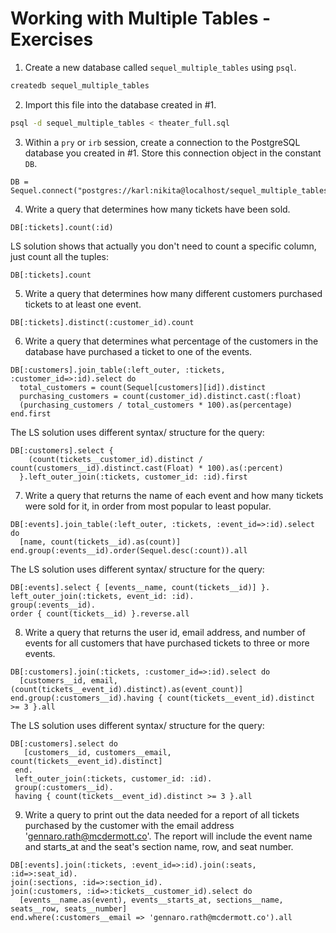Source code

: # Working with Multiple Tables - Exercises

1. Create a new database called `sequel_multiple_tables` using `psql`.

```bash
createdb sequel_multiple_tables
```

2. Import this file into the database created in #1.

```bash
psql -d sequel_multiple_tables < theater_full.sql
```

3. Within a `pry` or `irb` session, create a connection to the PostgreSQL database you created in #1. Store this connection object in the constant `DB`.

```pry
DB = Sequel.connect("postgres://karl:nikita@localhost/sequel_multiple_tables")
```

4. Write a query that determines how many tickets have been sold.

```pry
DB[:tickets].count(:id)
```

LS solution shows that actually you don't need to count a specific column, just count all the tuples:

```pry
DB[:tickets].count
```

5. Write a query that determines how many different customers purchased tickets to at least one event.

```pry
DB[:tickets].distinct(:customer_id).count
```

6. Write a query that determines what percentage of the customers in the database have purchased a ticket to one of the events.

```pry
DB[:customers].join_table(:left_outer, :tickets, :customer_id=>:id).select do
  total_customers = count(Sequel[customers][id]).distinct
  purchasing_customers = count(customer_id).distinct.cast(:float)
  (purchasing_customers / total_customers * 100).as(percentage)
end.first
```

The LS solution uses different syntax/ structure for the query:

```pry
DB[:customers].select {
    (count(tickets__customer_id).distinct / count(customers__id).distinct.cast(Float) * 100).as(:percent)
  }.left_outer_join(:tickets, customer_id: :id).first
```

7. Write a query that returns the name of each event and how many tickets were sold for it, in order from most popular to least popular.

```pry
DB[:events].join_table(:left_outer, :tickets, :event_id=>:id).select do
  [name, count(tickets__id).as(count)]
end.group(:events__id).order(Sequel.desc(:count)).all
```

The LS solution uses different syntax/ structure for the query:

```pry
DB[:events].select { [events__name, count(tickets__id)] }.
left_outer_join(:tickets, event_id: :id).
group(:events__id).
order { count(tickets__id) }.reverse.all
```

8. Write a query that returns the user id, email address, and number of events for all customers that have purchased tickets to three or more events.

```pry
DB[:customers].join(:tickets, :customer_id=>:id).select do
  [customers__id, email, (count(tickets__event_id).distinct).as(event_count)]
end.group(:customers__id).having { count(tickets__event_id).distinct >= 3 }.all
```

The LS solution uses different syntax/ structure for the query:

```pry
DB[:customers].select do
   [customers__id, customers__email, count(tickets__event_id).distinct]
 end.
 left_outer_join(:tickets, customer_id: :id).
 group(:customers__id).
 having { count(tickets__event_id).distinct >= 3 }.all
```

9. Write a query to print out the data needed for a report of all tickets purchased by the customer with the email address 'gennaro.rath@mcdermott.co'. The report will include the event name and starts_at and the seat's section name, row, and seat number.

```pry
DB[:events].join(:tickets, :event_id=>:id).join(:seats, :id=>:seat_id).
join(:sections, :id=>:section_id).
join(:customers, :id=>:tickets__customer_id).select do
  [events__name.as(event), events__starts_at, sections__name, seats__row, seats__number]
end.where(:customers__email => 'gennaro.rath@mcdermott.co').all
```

* * *

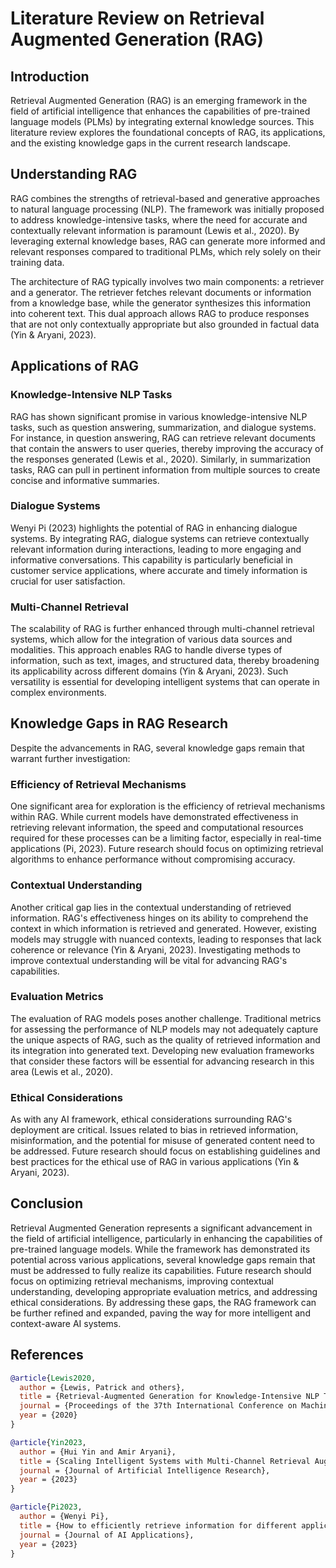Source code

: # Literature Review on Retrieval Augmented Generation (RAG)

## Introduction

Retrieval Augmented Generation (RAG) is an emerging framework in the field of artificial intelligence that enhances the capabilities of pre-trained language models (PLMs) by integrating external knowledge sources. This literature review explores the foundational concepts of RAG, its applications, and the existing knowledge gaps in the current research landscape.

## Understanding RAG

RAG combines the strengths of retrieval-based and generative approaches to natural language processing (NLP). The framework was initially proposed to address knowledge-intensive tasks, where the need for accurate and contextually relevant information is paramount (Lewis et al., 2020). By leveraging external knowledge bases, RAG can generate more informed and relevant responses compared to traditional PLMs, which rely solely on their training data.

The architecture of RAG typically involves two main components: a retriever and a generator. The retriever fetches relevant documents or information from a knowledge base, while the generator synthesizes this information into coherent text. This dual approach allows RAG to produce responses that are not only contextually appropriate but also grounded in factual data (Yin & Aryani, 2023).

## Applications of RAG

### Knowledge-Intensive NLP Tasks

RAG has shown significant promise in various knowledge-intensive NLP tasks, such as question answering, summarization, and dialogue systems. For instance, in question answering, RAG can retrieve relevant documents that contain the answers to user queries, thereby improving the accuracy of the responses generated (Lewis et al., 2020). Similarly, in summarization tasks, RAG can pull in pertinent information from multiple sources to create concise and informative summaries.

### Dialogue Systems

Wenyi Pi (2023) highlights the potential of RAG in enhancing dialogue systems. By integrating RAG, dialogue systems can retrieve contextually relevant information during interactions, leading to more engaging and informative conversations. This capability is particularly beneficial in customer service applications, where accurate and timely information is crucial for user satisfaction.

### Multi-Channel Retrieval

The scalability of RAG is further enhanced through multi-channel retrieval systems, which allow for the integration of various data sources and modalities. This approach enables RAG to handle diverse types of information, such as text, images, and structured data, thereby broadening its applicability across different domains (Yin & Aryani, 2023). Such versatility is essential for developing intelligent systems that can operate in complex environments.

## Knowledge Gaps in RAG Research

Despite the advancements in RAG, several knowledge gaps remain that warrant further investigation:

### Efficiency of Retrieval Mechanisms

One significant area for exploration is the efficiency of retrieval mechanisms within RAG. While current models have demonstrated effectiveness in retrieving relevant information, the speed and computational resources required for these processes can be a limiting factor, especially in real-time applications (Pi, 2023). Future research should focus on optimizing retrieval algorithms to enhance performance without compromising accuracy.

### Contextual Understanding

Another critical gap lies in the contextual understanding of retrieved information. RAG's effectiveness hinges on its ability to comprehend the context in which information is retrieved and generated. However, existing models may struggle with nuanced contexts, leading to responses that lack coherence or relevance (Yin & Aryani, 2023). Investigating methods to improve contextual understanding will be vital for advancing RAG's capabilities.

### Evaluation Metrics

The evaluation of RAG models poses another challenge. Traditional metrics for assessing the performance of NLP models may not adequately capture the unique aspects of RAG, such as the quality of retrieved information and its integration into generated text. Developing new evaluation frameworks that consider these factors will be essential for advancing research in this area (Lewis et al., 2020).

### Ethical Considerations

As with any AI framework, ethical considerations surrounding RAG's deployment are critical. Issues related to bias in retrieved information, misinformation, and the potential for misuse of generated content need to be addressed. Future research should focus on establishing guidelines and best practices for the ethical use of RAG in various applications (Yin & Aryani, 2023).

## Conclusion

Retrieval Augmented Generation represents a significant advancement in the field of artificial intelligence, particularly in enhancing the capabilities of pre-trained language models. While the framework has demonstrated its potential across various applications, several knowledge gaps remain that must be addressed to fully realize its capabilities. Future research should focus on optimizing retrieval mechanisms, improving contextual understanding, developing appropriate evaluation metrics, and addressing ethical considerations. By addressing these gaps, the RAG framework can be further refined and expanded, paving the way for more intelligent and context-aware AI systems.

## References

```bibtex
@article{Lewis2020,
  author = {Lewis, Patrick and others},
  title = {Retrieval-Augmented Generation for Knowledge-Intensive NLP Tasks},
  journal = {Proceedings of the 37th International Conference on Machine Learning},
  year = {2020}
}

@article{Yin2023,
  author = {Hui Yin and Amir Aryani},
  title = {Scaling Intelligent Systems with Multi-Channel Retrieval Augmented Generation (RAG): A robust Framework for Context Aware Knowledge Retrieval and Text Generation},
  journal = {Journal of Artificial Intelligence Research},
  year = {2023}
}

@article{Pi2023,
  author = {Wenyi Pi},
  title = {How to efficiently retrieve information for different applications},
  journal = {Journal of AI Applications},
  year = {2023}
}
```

*What is required:* Scan the entries and show every line in which the word "where" is found.

*Solved exercise:*
end.where(:customers__email => 'gennaro.rath@mcdermott.co').all
RAG combines the strengths of retrieval-based and generative approaches to natural language processing (NLP). The framework was initially proposed to address knowledge-intensive tasks, where the need for accurate and contextually relevant information is paramount (Lewis et al., 2020). By leveraging external knowledge bases, RAG can generate more informed and relevant responses compared to traditional PLMs, which rely solely on their training data.
Wenyi Pi (2023) highlights the potential of RAG in enhancing dialogue systems. By integrating RAG, dialogue systems can retrieve contextually relevant information during interactions, leading to more engaging and informative conversations. This capability is particularly beneficial in customer service applications, where accurate and timely information is crucial for user satisfaction.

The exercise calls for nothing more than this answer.